(Items from a data source)
BEGIN

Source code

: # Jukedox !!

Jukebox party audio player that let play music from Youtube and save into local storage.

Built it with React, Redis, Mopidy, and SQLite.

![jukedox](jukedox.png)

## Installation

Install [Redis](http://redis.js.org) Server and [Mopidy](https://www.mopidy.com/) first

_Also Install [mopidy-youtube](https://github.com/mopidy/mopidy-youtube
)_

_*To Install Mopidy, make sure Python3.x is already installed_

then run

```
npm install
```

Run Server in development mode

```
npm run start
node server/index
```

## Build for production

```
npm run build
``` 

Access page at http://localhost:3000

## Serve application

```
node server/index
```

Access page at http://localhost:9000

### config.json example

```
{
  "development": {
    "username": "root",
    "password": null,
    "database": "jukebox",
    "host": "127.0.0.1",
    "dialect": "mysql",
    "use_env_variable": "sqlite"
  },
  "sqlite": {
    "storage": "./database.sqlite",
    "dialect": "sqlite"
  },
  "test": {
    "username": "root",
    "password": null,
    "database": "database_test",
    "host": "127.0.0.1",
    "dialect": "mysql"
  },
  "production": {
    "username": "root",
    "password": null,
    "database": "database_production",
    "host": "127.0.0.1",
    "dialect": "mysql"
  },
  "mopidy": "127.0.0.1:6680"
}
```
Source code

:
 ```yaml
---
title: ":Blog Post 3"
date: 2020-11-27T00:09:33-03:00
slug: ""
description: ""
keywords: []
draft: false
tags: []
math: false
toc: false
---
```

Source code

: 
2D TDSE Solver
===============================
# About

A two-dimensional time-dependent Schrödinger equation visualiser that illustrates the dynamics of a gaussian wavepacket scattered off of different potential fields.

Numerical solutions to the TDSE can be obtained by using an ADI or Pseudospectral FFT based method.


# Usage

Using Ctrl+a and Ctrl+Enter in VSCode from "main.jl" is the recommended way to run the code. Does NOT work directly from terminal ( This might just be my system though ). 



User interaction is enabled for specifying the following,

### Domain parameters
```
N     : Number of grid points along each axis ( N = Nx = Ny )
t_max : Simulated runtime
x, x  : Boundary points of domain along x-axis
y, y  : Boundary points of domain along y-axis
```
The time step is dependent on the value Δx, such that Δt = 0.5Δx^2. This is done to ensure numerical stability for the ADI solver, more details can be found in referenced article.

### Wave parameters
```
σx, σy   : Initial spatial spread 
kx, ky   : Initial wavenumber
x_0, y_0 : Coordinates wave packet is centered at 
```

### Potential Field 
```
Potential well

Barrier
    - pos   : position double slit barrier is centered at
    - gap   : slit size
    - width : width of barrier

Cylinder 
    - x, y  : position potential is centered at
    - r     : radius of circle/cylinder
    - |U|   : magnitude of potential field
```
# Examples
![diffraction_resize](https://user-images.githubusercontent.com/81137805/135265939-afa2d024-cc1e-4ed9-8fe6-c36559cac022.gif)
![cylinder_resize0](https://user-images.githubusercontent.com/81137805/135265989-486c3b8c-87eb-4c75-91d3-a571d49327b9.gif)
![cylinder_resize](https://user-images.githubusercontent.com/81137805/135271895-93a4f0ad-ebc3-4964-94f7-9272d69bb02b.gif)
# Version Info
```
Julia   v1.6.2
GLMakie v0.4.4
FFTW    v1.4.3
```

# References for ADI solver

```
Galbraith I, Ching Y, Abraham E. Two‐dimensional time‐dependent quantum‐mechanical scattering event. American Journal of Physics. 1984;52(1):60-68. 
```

END

Isolate the lines above that contain the word "centered" and copy them.

(Completed task):
x_0, y_0 : Coordinates wave packet is centered at 
    - pos   : position double slit barrier is centered at
    - x, y  : position potential is centered at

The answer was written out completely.